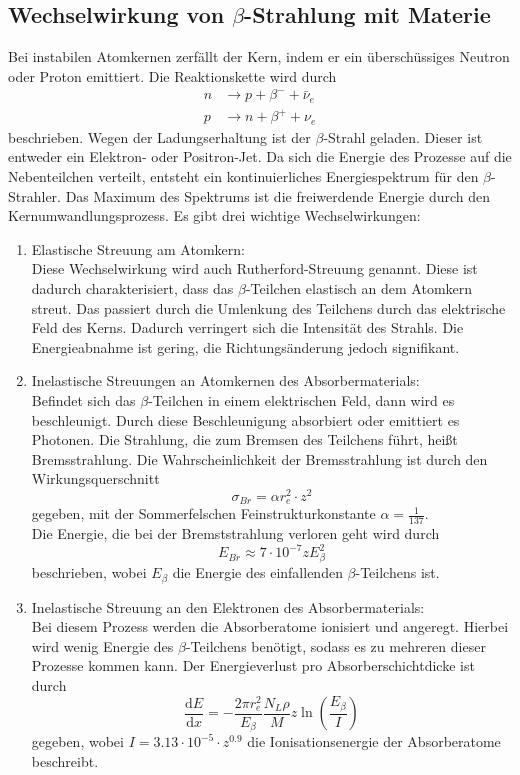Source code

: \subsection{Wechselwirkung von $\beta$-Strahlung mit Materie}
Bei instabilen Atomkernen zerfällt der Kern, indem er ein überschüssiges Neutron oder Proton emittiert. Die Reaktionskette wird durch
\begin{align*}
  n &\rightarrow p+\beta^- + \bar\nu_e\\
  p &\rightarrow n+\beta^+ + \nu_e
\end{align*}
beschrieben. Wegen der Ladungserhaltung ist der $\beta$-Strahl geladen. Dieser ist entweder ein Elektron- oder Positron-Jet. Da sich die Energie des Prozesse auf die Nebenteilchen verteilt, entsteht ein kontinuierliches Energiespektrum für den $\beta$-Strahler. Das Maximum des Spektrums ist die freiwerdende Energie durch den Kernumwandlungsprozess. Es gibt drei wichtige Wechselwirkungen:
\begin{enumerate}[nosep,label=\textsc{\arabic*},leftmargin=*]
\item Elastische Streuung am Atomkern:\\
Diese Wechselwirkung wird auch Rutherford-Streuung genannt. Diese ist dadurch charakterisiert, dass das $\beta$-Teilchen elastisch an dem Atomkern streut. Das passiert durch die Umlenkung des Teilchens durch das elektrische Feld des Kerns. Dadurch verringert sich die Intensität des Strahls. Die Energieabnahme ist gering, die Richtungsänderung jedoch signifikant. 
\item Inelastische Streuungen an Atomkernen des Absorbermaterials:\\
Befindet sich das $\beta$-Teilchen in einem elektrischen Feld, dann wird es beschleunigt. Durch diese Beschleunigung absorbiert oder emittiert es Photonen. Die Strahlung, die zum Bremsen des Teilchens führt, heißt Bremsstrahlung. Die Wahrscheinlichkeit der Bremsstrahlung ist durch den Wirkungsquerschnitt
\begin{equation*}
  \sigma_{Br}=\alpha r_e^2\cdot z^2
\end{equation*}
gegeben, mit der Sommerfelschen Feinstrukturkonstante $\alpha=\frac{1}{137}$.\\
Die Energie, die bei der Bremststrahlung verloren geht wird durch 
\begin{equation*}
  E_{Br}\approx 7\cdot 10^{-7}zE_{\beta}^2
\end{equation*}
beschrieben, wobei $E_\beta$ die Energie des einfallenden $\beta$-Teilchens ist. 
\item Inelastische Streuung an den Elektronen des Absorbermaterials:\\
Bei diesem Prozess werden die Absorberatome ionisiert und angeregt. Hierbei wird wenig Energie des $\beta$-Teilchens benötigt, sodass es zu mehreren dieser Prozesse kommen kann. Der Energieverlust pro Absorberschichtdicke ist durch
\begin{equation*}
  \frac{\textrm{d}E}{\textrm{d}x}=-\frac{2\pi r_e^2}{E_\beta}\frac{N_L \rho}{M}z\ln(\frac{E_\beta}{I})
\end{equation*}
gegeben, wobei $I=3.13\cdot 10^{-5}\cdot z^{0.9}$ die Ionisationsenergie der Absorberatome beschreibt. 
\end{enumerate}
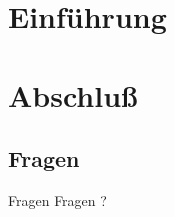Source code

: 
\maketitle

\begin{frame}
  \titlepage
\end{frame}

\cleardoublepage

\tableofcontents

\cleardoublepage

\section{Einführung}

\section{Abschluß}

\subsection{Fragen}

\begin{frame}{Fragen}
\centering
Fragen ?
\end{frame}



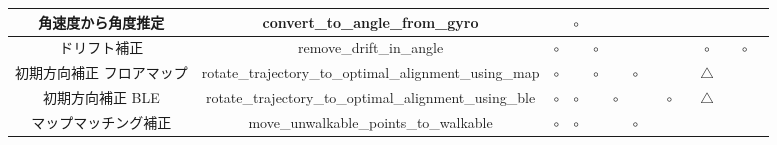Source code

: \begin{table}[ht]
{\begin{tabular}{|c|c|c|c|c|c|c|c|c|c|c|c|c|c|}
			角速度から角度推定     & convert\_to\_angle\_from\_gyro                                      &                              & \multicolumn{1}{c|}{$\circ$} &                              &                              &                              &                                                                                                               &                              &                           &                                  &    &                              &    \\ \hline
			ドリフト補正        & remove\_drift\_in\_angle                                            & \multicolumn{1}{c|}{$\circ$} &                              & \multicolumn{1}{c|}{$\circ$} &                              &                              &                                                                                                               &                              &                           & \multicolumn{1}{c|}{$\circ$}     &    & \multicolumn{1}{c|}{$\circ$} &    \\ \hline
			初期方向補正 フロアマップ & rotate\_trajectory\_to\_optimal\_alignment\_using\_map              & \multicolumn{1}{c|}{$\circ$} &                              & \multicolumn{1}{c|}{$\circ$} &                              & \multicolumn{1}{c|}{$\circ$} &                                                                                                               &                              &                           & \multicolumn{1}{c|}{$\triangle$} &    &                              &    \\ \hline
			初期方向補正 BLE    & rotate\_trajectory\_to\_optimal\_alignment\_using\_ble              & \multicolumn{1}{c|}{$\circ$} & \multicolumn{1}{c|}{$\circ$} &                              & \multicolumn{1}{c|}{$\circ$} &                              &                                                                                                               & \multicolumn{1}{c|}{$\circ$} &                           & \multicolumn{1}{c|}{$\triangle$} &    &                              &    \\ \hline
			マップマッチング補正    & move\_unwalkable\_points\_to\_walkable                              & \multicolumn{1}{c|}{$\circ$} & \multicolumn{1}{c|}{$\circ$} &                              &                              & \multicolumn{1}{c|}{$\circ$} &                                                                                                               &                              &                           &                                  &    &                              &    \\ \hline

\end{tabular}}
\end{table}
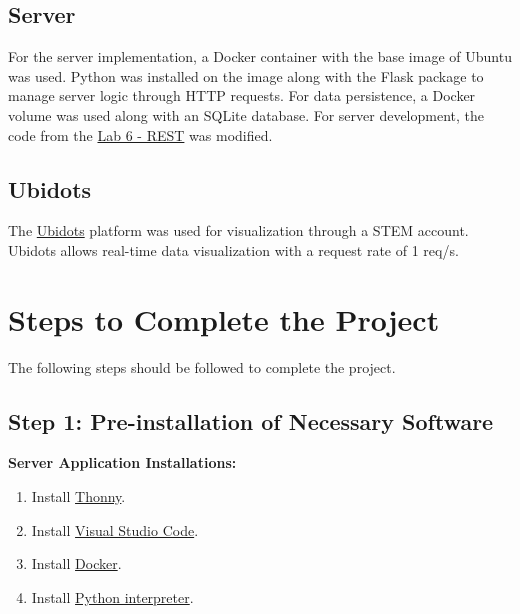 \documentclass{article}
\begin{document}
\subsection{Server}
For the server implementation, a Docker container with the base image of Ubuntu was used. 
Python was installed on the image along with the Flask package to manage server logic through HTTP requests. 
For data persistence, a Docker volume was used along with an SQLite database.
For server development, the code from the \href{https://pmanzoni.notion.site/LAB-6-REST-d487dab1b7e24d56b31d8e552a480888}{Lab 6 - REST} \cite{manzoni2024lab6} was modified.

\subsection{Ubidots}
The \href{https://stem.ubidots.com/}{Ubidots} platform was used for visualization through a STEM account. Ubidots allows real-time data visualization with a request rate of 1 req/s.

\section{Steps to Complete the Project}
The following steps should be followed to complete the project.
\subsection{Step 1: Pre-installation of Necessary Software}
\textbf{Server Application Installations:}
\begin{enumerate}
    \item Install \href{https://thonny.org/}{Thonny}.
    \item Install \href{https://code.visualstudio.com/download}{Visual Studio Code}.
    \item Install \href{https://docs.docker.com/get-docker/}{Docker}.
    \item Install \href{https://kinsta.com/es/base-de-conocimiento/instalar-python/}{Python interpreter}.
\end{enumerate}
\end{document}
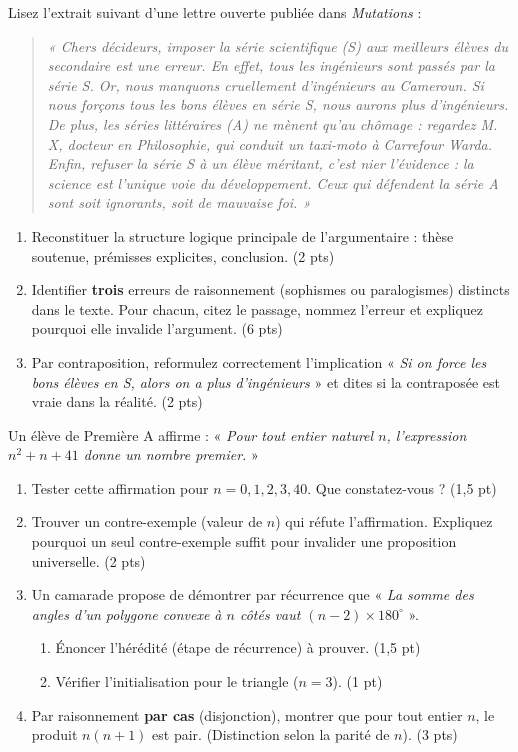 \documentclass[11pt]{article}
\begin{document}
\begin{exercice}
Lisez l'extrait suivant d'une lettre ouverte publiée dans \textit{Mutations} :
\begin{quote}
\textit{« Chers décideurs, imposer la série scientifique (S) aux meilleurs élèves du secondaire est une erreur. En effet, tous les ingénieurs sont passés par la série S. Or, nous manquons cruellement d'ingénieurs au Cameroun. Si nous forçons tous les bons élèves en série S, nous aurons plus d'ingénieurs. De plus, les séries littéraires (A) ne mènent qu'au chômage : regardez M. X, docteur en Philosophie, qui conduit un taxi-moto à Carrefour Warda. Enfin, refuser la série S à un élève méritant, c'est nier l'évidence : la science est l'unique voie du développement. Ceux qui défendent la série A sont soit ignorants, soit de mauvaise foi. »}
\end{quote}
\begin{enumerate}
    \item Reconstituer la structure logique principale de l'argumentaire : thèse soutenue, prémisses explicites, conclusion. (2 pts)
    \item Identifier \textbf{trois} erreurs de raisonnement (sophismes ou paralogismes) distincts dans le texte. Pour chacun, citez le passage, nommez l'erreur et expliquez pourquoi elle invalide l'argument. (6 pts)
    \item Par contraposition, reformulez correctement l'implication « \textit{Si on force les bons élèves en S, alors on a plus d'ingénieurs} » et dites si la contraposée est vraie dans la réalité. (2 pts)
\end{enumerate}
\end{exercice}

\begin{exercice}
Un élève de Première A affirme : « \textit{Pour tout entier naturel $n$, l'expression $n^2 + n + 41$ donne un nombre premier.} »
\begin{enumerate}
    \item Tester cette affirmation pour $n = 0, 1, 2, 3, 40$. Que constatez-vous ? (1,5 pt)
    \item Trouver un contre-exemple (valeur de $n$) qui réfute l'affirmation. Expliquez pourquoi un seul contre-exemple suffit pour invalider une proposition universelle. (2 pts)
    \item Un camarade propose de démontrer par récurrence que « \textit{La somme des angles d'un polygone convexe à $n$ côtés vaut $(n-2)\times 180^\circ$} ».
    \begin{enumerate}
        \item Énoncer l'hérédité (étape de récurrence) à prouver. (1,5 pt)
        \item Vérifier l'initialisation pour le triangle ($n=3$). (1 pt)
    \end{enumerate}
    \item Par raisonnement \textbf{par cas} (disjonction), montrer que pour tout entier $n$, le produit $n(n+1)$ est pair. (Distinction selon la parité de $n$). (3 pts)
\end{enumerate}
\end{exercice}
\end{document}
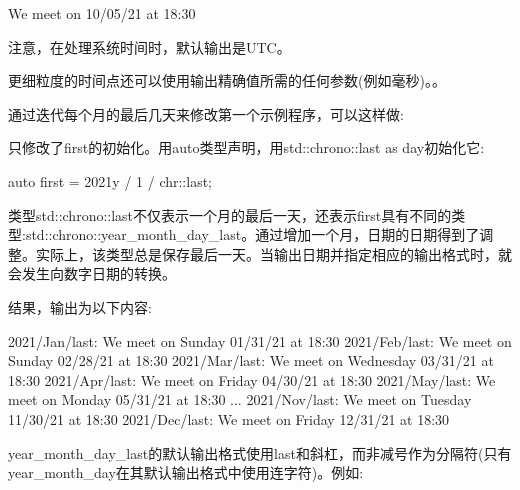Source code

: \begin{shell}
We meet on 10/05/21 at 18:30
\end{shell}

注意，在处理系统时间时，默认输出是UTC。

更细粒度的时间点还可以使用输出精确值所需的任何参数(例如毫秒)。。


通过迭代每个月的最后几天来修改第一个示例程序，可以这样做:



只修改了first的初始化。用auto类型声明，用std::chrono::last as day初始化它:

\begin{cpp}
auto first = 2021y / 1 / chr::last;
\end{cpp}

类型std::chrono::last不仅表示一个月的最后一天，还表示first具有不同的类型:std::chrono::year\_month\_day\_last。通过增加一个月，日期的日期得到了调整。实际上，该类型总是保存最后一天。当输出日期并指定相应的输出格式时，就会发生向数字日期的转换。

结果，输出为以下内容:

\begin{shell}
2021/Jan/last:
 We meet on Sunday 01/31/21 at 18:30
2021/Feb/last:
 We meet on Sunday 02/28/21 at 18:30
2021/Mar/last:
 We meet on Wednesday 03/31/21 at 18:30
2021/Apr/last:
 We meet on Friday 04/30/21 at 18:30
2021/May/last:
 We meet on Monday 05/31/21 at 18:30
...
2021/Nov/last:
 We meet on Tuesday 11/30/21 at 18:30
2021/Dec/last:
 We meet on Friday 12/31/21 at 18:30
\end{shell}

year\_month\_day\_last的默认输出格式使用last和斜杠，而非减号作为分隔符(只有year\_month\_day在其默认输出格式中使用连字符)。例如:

§ EXERCISE: Print only the lines from the opening line of the listing to the line containing "n &\rightarrow p+\beta^- + \bar\nu_e\\", inclusive, exactly as they appear and without pictures.

§ ANSWER TO THE PROBLEM:
Source code

: \subsection{Wechselwirkung von $\beta$-Strahlung mit Materie}
Bei instabilen Atomkernen zerfällt der Kern, indem er ein überschüssiges Neutron oder Proton emittiert. Die Reaktionskette wird durch
\begin{align*}
  n &\rightarrow p+\beta^- + \bar\nu_e\\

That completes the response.